PRESS RELEASE

September 11, 2007
New Bedford, MA

Caterpillars on Exhibit at Buttonwood Park Zoo

monach butterfly photo
Monarch caterpillars at Buttonwood Park Zoo devour a milkweed plant.
monarch caterpillars photo
An adult monarch butterfly emerges from its chrysalis at Buttonwood Park Zoo.
butterfly exhibit photo
Visitors get an up-close look at monarch caterpillars at Buttonwood Park Zoo.

(New Bedford)  Monarch butterfly caterpillars are now on exhibit in the Wildlife Education Center at Buttonwood Park Zoo.  Caterpillars were hatched from eggs laid by wild monarchs in the zoo’s Garden for the Butterflies.  In the Wildlife Education Center, visitors can get an up-close look through a zoomed video camera as the hungry caterpillars devour milkweed plants before entering a chrysalis and emerging as an adult monarch.  Butterflies will be released in the Garden for Butterflies after completing metamorphosis.

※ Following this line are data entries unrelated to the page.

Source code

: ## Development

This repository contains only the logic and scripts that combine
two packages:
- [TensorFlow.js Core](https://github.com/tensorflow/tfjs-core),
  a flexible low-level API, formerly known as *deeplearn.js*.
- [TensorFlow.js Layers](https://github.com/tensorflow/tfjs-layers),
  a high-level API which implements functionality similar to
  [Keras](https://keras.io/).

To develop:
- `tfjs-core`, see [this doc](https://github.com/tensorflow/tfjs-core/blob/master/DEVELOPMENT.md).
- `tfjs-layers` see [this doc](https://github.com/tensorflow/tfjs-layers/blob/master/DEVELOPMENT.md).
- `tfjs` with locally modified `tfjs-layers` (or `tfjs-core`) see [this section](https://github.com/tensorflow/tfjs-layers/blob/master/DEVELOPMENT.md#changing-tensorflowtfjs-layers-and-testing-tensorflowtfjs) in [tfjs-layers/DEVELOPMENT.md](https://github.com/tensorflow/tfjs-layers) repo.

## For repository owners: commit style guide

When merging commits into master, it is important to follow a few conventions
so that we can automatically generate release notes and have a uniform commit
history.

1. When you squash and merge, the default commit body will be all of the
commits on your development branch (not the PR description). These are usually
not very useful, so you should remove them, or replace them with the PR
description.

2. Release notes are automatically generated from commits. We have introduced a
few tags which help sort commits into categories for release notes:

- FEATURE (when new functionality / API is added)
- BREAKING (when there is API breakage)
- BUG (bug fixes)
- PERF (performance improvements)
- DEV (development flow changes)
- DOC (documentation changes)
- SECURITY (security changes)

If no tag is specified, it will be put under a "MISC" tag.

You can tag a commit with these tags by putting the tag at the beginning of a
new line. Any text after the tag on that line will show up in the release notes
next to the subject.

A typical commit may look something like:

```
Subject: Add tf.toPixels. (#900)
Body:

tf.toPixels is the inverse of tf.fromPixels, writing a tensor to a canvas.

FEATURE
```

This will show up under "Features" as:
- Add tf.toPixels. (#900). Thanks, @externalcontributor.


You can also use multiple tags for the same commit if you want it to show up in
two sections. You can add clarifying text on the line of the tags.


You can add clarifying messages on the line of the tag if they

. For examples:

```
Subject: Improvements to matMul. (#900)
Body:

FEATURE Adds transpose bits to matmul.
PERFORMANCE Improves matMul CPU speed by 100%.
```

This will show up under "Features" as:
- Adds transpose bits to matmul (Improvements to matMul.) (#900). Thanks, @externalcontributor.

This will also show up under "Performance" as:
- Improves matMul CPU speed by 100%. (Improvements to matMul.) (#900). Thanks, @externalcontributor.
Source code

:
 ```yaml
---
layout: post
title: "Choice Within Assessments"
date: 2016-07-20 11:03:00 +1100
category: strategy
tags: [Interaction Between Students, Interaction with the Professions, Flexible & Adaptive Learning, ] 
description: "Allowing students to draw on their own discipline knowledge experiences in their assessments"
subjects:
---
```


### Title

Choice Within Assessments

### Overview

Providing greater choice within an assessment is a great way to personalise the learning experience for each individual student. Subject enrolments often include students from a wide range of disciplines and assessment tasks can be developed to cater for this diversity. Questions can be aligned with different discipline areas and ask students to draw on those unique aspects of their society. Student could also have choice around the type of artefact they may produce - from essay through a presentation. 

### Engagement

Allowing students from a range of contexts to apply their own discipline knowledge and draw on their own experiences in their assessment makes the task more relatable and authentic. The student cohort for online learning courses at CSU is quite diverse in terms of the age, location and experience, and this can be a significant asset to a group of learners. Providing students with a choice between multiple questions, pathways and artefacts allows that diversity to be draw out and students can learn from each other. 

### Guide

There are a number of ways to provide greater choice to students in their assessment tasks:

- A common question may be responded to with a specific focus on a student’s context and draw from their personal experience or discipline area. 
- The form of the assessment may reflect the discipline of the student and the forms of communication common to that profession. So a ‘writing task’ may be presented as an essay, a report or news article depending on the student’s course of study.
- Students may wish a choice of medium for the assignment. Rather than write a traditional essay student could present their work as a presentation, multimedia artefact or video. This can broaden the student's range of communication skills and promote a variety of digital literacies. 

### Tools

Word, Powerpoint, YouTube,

Monarch butterflies are native to North, Central, and South America.  In spring and summer they visit open fields containing milkweed plants and gardens planted with butterfly-friendly flowers.  Milkweed is important to the survival of monarch butterflies, as a monarch caterpillar will eat nothing else.  Adult monarchs lay their eggs on the undersides of milkweed plant leaves and when the caterpillar hatches a few days later it eats its own eggshell before devouring the plant it hatched on.  The caterpillar will continue to eat for two weeks, growing to a length of two inches before attaching itself to a sturdy leaf, stick, or branch with hooks in its last pair of legs.  Here it sheds its outer layer of skin to form a chrysalis.  For two weeks the caterpillar remains inside the chrysalis before emerging as a fully developed adult monarch butterfly.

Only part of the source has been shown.